* [PROMPT]: Please report how many lines in these records contain the string "large", and give nothing besides the number.

* [SOURCE MATERIAL]:
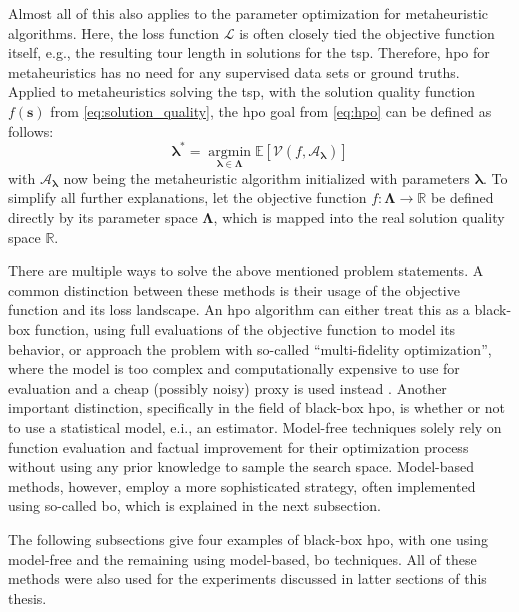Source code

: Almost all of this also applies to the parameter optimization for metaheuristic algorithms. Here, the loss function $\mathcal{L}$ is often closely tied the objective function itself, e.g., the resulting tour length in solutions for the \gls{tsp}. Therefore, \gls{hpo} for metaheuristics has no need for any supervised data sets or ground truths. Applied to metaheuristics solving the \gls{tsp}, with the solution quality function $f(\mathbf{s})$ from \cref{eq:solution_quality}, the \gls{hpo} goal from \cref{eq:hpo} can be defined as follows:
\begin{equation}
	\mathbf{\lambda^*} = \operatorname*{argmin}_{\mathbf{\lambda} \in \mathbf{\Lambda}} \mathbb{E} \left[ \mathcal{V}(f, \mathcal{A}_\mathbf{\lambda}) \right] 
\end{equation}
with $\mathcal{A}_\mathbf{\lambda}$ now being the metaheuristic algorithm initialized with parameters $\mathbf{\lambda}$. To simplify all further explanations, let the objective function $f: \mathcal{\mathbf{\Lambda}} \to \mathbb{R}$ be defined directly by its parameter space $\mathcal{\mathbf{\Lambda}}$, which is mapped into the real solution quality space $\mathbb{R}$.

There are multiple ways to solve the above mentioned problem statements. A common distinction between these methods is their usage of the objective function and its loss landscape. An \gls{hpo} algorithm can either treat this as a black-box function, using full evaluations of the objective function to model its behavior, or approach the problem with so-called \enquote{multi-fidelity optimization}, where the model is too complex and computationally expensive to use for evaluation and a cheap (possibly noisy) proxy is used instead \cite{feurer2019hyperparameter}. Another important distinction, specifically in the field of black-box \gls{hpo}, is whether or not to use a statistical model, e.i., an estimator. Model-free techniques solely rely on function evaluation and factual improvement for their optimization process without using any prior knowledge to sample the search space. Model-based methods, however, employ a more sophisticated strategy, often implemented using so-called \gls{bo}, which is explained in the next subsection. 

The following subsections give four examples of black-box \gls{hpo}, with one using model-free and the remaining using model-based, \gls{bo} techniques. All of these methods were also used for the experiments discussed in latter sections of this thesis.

--

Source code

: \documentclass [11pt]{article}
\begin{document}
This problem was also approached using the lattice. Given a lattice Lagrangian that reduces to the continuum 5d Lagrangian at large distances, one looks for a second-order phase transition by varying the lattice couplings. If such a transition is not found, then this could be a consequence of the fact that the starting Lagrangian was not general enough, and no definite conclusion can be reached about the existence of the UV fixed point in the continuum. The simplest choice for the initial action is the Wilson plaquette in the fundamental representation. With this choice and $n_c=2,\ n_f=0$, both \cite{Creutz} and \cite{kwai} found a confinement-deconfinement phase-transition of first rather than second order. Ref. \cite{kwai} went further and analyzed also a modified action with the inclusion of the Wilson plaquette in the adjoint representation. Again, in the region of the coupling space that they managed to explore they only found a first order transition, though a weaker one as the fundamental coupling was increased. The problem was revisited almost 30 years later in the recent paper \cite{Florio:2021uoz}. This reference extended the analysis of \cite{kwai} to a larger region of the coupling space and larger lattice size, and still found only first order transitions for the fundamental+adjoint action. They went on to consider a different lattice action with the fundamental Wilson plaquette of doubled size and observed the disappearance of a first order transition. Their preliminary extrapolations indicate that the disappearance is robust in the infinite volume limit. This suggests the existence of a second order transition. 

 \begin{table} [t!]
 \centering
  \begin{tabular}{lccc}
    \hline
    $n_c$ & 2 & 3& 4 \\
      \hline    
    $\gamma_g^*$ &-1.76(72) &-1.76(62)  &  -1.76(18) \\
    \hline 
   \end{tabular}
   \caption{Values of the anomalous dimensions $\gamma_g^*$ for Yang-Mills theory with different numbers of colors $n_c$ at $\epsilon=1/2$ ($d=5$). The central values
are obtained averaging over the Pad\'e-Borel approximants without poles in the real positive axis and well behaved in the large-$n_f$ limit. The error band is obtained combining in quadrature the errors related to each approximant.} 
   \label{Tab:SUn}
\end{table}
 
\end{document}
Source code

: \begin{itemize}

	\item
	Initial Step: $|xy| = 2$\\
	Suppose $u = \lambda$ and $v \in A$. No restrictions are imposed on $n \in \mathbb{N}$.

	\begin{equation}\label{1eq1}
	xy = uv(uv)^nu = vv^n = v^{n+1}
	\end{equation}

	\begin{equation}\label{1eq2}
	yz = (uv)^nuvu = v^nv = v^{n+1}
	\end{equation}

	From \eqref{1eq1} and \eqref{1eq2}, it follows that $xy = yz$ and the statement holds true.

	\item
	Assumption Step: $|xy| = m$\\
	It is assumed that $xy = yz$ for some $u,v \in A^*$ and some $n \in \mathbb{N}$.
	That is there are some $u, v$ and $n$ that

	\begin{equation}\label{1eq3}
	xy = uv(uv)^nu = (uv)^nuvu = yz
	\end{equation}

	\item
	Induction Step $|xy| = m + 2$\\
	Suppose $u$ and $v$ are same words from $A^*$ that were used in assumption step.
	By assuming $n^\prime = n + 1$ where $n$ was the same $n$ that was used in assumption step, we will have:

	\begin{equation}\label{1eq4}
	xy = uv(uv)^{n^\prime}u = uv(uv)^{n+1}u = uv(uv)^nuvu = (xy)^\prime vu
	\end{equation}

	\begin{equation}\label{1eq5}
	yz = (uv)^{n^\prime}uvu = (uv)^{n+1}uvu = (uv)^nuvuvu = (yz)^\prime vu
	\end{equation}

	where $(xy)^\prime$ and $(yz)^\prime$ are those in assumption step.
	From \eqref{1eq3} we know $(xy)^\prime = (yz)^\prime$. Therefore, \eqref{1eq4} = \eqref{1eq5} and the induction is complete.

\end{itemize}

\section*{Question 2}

* [RESULT OF THE EXERCISE]: 2